Energy Efficient Computing with Chip-Based Photonics

Amidst today's data explosion, demand for computing power is accelerating, and the energy requirements for solving critical problems in science, engineering, business, and intelligent processing are increasing dramatically. In order to address this critical issue, the scientific and engineering community is beginning to explore new approaches to computing, such as mimicking the brain's structure or the dynamical behavior of coupled particles. However, implementing these approaches with conventional computer architectures is highly inefficient from both energy and computing standpoints. As a result, there is a pressing need to develop revolutionary computer architectures that overcome these severe roadblocks. An ambitious program is to be pursued within the framework of this project in which light, rather than electrons, is used to realize new computing paradigms with superior energy scalability. Specifically, computing architectures will be explored that exploit the wave nature of light (i.e., its amplitude and phase) harnessing the remarkable advancements over the past decade in nanofabrication of complex photonic chips with thousands of high-performance devices. These photonic platforms would have the potential to be computationally powerful, operate with unparalleled energy efficiency, and are scalable and highly reconfigurable.
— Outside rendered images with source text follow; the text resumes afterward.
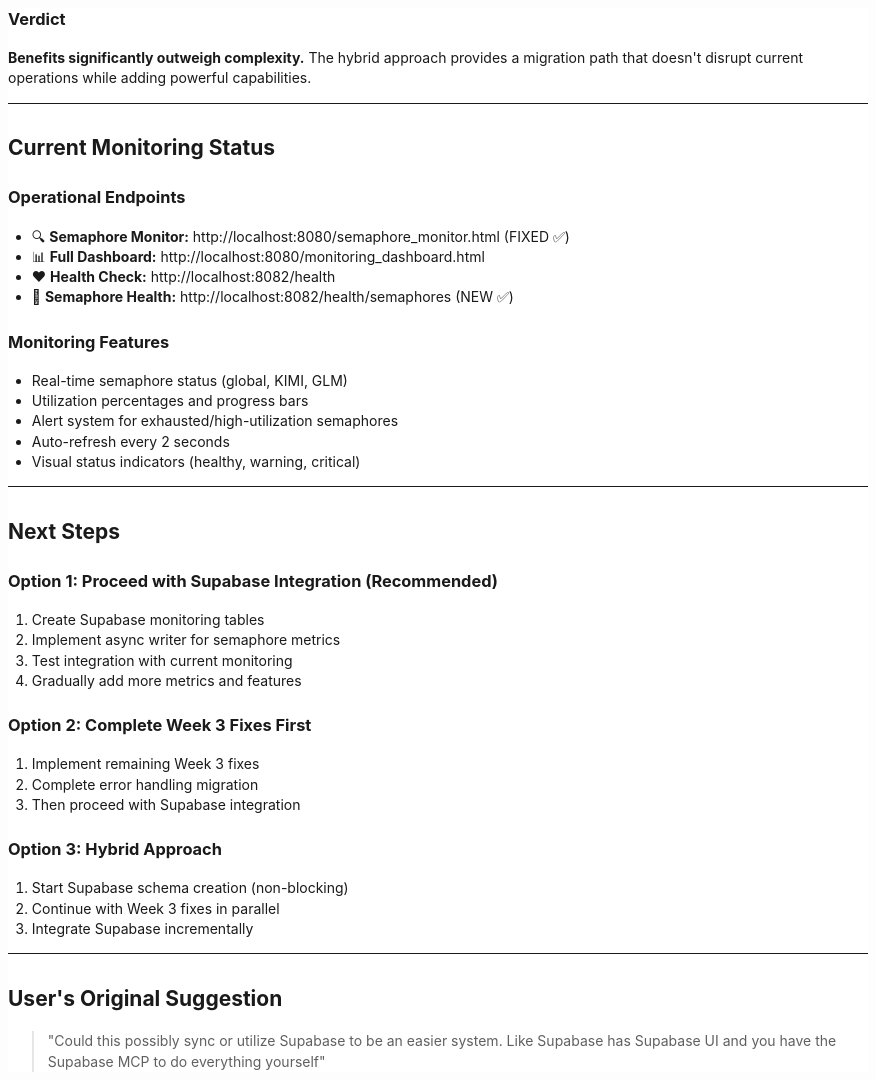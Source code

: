 ### Verdict
**Benefits significantly outweigh complexity.** The hybrid approach provides a migration path that doesn't disrupt current operations while adding powerful capabilities.

---

## Current Monitoring Status

### Operational Endpoints
- 🔍 **Semaphore Monitor:** http://localhost:8080/semaphore_monitor.html (FIXED ✅)
- 📊 **Full Dashboard:** http://localhost:8080/monitoring_dashboard.html
- ❤️ **Health Check:** http://localhost:8082/health
- 🔬 **Semaphore Health:** http://localhost:8082/health/semaphores (NEW ✅)

### Monitoring Features
- Real-time semaphore status (global, KIMI, GLM)
- Utilization percentages and progress bars
- Alert system for exhausted/high-utilization semaphores
- Auto-refresh every 2 seconds
- Visual status indicators (healthy, warning, critical)

---

## Next Steps

### Option 1: Proceed with Supabase Integration (Recommended)
1. Create Supabase monitoring tables
2. Implement async writer for semaphore metrics
3. Test integration with current monitoring
4. Gradually add more metrics and features

### Option 2: Complete Week 3 Fixes First
1. Implement remaining Week 3 fixes
2. Complete error handling migration
3. Then proceed with Supabase integration

### Option 3: Hybrid Approach
1. Start Supabase schema creation (non-blocking)
2. Continue with Week 3 fixes in parallel
3. Integrate Supabase incrementally

---

## User's Original Suggestion

> "Could this possibly sync or utilize Supabase to be an easier system. Like Supabase has Supabase UI and you have the Supabase MCP to do everything yourself"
To fulfill this vision of energy efficient photonic computing, the proposed research efforts will focus on the following two types of photonic processors: (1) Ising Machine and (2) Neuromorphic Computing Machine. The unifying aspect of these photonic processors is that they consist of dynamic networks of coupled photonic units and rely on the wave nature of light to solve problems which has no analogy in electron-based computing systems. Beyond developing new types of optical processors, photonics technology will be developed as the cornerstone of future computer systems. A novel architecture will be explored that integrates photonic processors and interconnects with electronic memory and processors to maximize the benefits of each technology. Research will also be undertaken to map complete, challenging problems to combinations of photonic accelerators and electronic processors, and to determine how to best scale them to maximize full-system performance. By innovating at all levels of the system - from devices to architectures including systems, compilers, and algorithms - the project would aim to achieve advances that cannot be realized within any single field.